Here is a reformulation of the previous answers and comments which I hope will be somewhat helpful to the OP.
A. The problem you are interested in is the following: given an inner product $\langle \cdot, \cdot \rangle$ find $x$ such that $\langle b - Ax, b - Ax \rangle$ is minimized.
When $\langle \cdot, \cdot \rangle$ is the ordinary inner product, this is the ordinary least squares solution. When $\langle x, y \rangle = x^T W y$ where $W$ is some positive diagonal matrix, this the weighted case you are interested in.
B. The solution will satisfy the following optimality criterion: the error must be orthogonal to the column space of $A$.
Formally, let $a_1, \ldots, a_n$ be the columns of $A$. Then the optimal $x^*$ will satisfy $ \langle a_i, b-Ax^* \rangle = 0 $ for all $i$.
Why? Because if the error could be orthogonally decomposed as
$ b- Ax = x_{R(A)} + x_{R(A)^\perp}$ where $x_{R(A)} \neq 0$ is the projection onto the range of $A$, and $x_{R(A)^\perp}$ is a projection onto its a complement, then we could pick a different $x$ to get a smaller error. Indeed, $ \langle b - Ax, b-Ax \rangle = \langle x_{R(A)}, x_{R(A)} \rangle + \langle x_{R(A)^\perp}, x_{R(A)^\perp} \rangle $ by the Pythagorean theorem. Now if $x_{R(A)} = Ay$, then $ \langle b-A(x+y), b-A(x+y) \rangle = \langle x_{R(A)^\perp}, x_{R(A)^\perp} \rangle$ which is smaller.

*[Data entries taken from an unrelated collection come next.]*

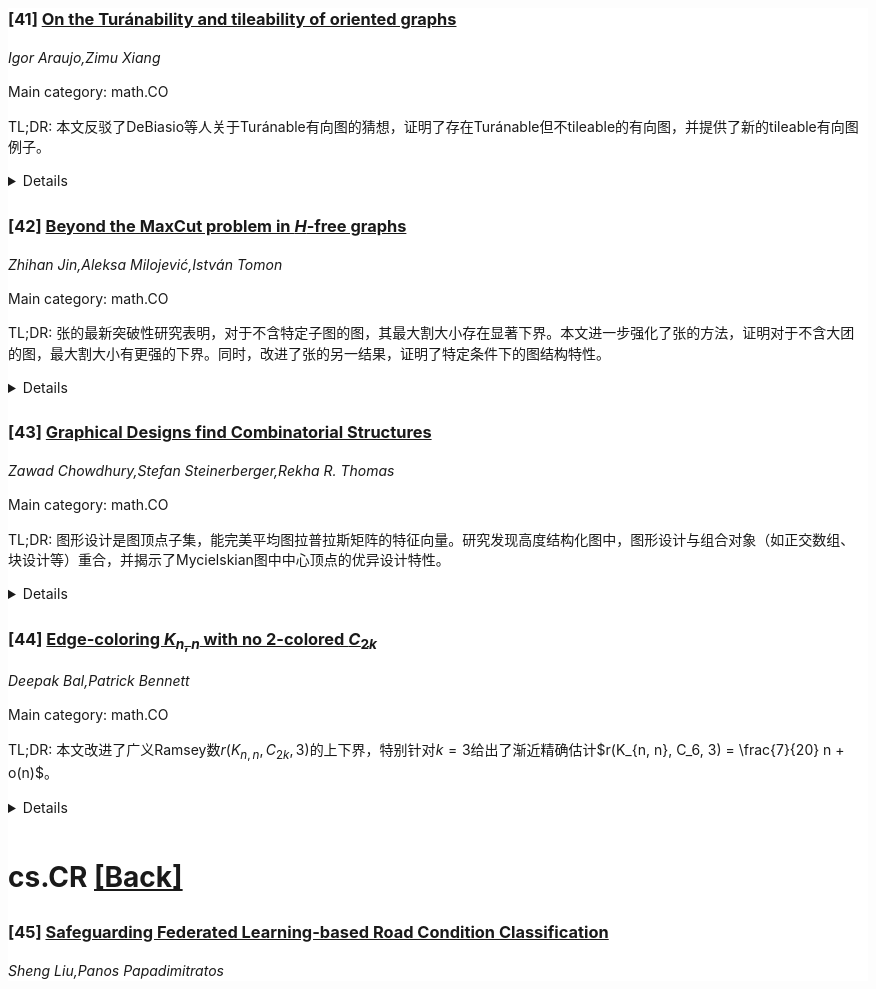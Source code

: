 ### [41] [On the Turánability and tileability of oriented graphs](https://arxiv.org/abs/2507.13267)
*Igor Araujo,Zimu Xiang*

Main category: math.CO

TL;DR: 本文反驳了DeBiasio等人关于Turánable有向图的猜想，证明了存在Turánable但不tileable的有向图，并提供了新的tileable有向图例子。


<details><summary>Details</summary></details>


### [42] [Beyond the MaxCut problem in $H$-free graphs](https://arxiv.org/abs/2507.13298)
*Zhihan Jin,Aleksa Milojević,István Tomon*

Main category: math.CO

TL;DR: 张的最新突破性研究表明，对于不含特定子图的图，其最大割大小存在显著下界。本文进一步强化了张的方法，证明对于不含大团的图，最大割大小有更强的下界。同时，改进了张的另一结果，证明了特定条件下的图结构特性。


<details><summary>Details</summary></details>


### [43] [Graphical Designs find Combinatorial Structures](https://arxiv.org/abs/2507.13327)
*Zawad Chowdhury,Stefan Steinerberger,Rekha R. Thomas*

Main category: math.CO

TL;DR: 图形设计是图顶点子集，能完美平均图拉普拉斯矩阵的特征向量。研究发现高度结构化图中，图形设计与组合对象（如正交数组、块设计等）重合，并揭示了Mycielskian图中中心顶点的优异设计特性。


<details><summary>Details</summary></details>


### [44] [Edge-coloring $K_{n, n}$ with no 2-colored $C_{2k}$](https://arxiv.org/abs/2507.13329)
*Deepak Bal,Patrick Bennett*

Main category: math.CO

TL;DR: 本文改进了广义Ramsey数$r(K_{n, n}, C_{2k}, 3)$的上下界，特别针对$k=3$给出了渐近精确估计$r(K_{n, n}, C_6, 3) = \frac{7}{20} n + o(n)$。


<details><summary>Details</summary></details>


<div id='cs.CR'></div>

# cs.CR [[Back]](#toc)

### [45] [Safeguarding Federated Learning-based Road Condition Classification](https://arxiv.org/abs/2507.12568)
*Sheng Liu,Panos Papadimitratos*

C. For the case of the ordinary inner product, the above optimality principle can be restated as $ A^T (b-Ax^*) = 0$ which immediately gives you your least-squares solution; and for the case of the weighted inner product, it can be restated as $ A^T W (b-Ax^*)=0$ which immediately gives you the weighted solution.